Esa tarde la pila de mi celular estaba en rojo, no había tenido tiempo de ponerlo a cargar; pronto se haría de noche. Resignada a no tener batería en el teléfono salí, como he hecho todas las tardes durante estas vacaciones, a pasear a la Güera, mi perrita y compañera, quien brinca de emoción al ver la correa, lo que me motiva a no fallarle a pesar del calor intenso de Cancún.
Para “aprovechar el tiempo”, tanto aquí como en la Ciudad de México, suelo ponerme audífonos y escuchar algún podcast de mi interés. Podría decir que aprender o ganar algo ¿tiempo? es una obsesión para mí.
Sin una voz en la cabeza que guiara mi pensamiento o atención, sin un ritmo que me marcara el paso, comencé mi recorrido. Ignoro en qué momento me metieron o me metí hasta en la médula de los huesos, que el tiempo hay que aprovecharlo con algo productivo.
En mis caminatas o paseos en bicicleta matutinas, veo que 80 por ciento de las personas, al igual que yo, está conectado a los audífonos, al margen de lo que sucede a su alrededor. Lo curioso es que, a pesar de tener un solo sentido atrapado, el mundo entero desaparece o pasa a un tercer plano. Con los dispositivos el sonido al interior de nuestro cráneo es de tan buena calidad que dejamos de ver, saborear, sentir o conectarnos con el exterior. Nos acorazamos dentro de nuestra cápsula auditiva.
¡Cuántas cosas se pueden captar sin audífonos! De alguna manera ellos nos aíslan del mundo; su uso implica una actitud separatista, es una señal de rechazo a tener contacto con quienes están a nuestro alrededor, como si nuestro deseo fuera que los demás no existieran.
Recuerdo cuando antes intercambiábamos algunas palabras o teníamos una conversación con la persona junto a nosotros en un avión, camión o tren –aunque mi esposo seguramente diría ¡qué alivio no tener que convivir! y sé que hay muchas personas como él.

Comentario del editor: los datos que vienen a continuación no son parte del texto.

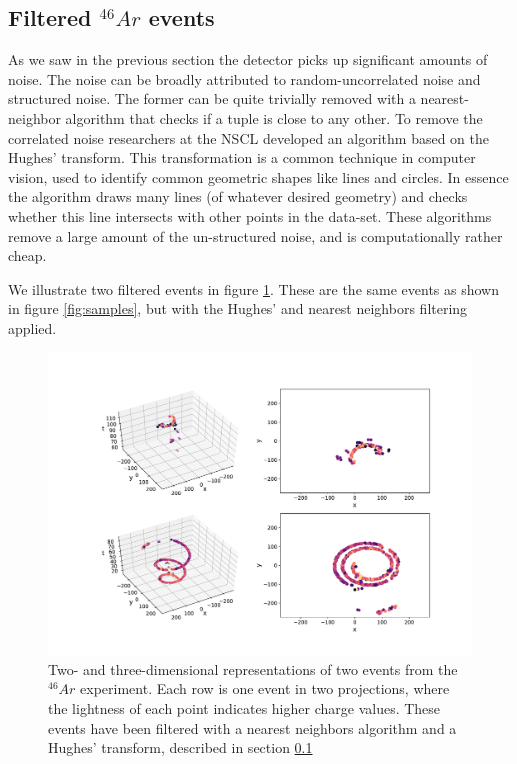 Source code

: \subsection{Filtered \texorpdfstring{${}^{46}Ar$}{46Ar} events}\label{sec:filtered}

As we saw in the previous section the detector picks up significant amounts of noise. The noise can be broadly attributed to random-uncorrelated noise and structured noise. The former can be quite trivially removed with a nearest-neighbor algorithm that checks if a tuple is close to any other. To remove the correlated noise researchers at the NSCL developed an algorithm based on the Hughes' transform. This transformation is a common technique in computer vision, used to identify common geometric shapes like lines and circles. In essence the algorithm draws many lines (of whatever desired geometry) and checks whether this line intersects with other points in the data-set. These algorithms remove a large amount of the un-structured noise, and is computationally rather cheap.

We illustrate two filtered events in figure \ref{fig:samples_filtered}. These are the same events as shown in figure \ref{fig:samples}, but with the Hughes' and nearest neighbors filtering applied. 

\begin{figure}[H]
\centering
\includegraphics[width=\textwidth]{../plots/display_eventsclean_.pdf}
\caption[Displaying filtered events in 2D and 3D]{Two- and three-dimensional representations of two events from the ${}^{46}Ar$ experiment. Each row is one event in two projections, where the lightness of each point indicates higher charge values. These events have been filtered with a nearest neighbors algorithm and a Hughes' transform, described in section \ref{sec:filtered}}\label{fig:samples_filtered}
\end{figure}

Se entiende que si bien, algunas veces, los audífonos son un refugio necesario, también son una fuga, una escapatoria del aquí y del ahora, que justificamos de mil maneras. Esos pequeños aparatos nos aíslan de las personas que más queremos, como la familia, que al vernos con audífonos se aleja. Así nos convertimos en un búnker inaccesible. Esa tarde me di cuenta de que, sin ellos, estuve más presente. Surgió un gusto que iba de adentro hacia afuera, desde el corazón. Volteé con conciencia a ver el cielo, noté las nubes que reflejaban una luz dorada, digna de fotografiar; vi las gaviotas que la atravesaban, sentí el aire en la cara y percibí el silencio, mi silencio, a pesar del rugir de los camiones que circulaban por la avenida.

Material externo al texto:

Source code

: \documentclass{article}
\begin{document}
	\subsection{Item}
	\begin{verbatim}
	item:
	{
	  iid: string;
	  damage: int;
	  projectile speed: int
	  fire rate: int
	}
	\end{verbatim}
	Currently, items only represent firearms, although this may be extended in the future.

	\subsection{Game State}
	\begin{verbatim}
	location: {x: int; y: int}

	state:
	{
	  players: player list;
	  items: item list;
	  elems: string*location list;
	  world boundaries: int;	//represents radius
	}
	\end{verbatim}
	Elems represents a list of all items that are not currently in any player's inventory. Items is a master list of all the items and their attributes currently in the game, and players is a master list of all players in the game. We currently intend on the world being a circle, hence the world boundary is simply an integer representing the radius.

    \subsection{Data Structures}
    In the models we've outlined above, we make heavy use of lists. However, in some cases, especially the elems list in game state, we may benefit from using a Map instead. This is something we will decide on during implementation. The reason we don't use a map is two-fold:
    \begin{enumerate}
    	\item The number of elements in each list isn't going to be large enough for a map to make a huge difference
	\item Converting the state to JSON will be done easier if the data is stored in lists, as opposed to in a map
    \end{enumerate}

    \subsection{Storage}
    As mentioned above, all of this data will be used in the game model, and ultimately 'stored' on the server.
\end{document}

De un lado, pude ver la Laguna Nichupté, bordeada por manglares por cuyos huecos apareció el reflejo del sol que se despedía. Y, del otro lado, grandes hoteles coronados por la luna casi llena. El día y la noche. El yin y el yang. Sonreí a las personas con las que me cruzaban y me devolvían la sonrisa.
Me percaté del espacio silencioso, del no sé qué de la naturaleza que nos integra a todos y nos muestra su grandeza y sabiduría. Al mismo tiempo, noté que ¡nadie veía esa grandeza!, tanto los conductores de los coches como los transeúntes eran indiferentes a ella. No los juzgo, la mayoría de las veces soy igual a ellos.
Al caminar con mayor apertura y receptividad, la Güera me volteó a ver como si no solo sintiera mi presencia física, sino una mejor comunicación conmigo. Diría que paseábamos juntas por primera vez en mucho tiempo. Que ella y yo y el cielo y el atardecer y los manglares compartíamos de veras esta dicha de ir juntos.